Today and on Thursday the Treasury's Debt Management Office will hold auctions to SELL gilts, according to its calendar. Like the two auctions it held last week, and the two it will hold next week.
While tomorrow, sandwiched between those two auctions to SELL gilts, the Bank of England will hold its first auction to BUY gilts, see The Telegraph.

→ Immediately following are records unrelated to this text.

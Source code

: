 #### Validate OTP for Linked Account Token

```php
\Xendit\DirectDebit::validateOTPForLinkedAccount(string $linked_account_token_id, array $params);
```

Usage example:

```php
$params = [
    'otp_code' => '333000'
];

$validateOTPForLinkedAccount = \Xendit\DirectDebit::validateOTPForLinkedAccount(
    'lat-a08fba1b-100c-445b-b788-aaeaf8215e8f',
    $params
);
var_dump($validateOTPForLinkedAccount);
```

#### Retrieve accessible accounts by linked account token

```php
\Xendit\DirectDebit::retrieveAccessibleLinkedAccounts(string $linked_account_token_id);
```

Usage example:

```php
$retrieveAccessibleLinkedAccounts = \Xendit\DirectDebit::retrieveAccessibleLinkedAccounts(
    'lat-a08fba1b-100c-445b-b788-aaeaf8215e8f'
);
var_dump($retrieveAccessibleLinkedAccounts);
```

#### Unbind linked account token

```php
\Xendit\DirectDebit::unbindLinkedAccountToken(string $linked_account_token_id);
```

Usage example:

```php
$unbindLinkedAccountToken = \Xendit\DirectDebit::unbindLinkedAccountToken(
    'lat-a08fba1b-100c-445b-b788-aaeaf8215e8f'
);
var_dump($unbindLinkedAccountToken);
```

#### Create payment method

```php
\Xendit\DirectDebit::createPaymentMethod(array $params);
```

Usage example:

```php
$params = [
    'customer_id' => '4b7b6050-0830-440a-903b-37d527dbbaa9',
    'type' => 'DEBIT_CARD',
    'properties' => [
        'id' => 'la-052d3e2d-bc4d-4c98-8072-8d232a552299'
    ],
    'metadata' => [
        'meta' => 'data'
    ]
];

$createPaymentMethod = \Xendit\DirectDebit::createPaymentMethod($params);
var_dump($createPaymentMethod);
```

Surely it should be obvious to even the most dull-witted Tory - I don't necessarily mean George Osborne - that by getting the Bank to (in effect) RIG THE GILTS MARKET by buying up existing issues with newly created money, the government has made it much easier for the Treasury's Debt Management Office to sell new issues to fund the government's budget deficit, and so the government will be able to borrow much more before investors finally lose their appetite for gilts, and so it will be able spend much more in its efforts to get re-elected, while piling up an even greater burden of public debt for itself or its successor to deal with.
Are you all set?
4 hours ago
3 comments:
Err, that's what quantitative easing *is*. So it'd be a bit dull-witted of the Tories to say "but, but you're just funding government borrowing by printing money", as Alastair Darling would say "yes I know, that's what said we'd do and it's what we're doing"...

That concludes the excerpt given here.